Some Georgia CEOs have taken large pay cuts in the past week, but their compensation is still lucrative by most standards. Use our exclusive calculator at www.MyAJC.com/business to find out how long you’d have to work at your current salary to earn what Georgia’s top CEOs make in one year.

NCR Corp. Chief Executive Bill Nuti got a 14 percent pay raise last year, to nearly $11.2 million, rebounding from a pay cut he took the previous year.

Last year, the Duluth-based company’s profits fell almost 8 percent, to $443 million. NCR makes electronic payments equipment such as ATMs, fuel pump credit card readers and other devices. Its 2013 revenues rose 6.9 percent, to $6.1 billion.

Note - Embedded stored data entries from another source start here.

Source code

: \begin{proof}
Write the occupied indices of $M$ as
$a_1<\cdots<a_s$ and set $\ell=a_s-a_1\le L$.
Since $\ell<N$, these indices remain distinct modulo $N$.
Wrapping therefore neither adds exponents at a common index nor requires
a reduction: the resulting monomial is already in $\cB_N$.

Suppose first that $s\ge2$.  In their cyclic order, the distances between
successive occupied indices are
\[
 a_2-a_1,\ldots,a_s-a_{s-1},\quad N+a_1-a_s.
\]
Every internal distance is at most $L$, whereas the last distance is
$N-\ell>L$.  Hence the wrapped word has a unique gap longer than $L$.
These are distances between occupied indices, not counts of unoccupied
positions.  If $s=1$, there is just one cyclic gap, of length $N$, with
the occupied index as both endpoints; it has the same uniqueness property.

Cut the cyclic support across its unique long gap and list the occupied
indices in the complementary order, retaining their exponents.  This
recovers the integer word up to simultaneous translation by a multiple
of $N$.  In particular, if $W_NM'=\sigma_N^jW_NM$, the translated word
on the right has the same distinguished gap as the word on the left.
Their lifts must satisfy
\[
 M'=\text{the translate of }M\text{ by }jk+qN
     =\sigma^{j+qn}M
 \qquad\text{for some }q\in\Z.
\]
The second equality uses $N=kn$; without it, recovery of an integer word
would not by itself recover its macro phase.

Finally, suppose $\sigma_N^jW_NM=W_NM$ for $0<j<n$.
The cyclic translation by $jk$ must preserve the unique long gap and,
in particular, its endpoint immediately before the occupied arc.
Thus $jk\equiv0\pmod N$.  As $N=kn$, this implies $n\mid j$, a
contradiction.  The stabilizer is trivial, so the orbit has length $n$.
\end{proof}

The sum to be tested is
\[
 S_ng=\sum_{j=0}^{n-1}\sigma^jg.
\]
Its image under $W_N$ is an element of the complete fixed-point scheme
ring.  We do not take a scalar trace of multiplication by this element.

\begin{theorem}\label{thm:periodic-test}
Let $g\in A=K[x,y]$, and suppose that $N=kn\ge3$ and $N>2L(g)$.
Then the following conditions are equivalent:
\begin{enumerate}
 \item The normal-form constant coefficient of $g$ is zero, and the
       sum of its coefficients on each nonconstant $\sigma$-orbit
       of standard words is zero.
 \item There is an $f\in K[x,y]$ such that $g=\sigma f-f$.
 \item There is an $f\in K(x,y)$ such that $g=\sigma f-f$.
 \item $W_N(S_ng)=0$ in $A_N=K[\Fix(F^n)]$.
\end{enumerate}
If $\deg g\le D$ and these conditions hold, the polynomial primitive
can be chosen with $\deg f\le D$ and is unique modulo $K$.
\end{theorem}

In 2013, Nuti was paid a $1 million salary, $4.9 million in bonuses and $5 million in stock awards, although the value of part of the compensation depends on NCR’s later financial and stock performance, the company said in a proxy filing this week.

Nuti also got $210,004 worth of perks, including use of a company jet and a car and driver in New York.

Not included in those totals are $13.9 million in stock gains Nuti got last year from company stock. He got the stock when he cashed in some earlier stock option awards and took ownership of other shares through previous stock awards that vested.Those awards were part of Nuti’s compensation in earlier years.

In 2012, Nuti’s compensation dropped 16 percent to $9.8 million after critics challenged NCR’s efforts to give “ad hoc” awards in 2011 to restore compensation that executives forfeited when they missed profit targets.

In its filing, NCR said the company missed some profit targets and exceeded others last year, but there were no ad hoc awards in executives’ 2013 pay.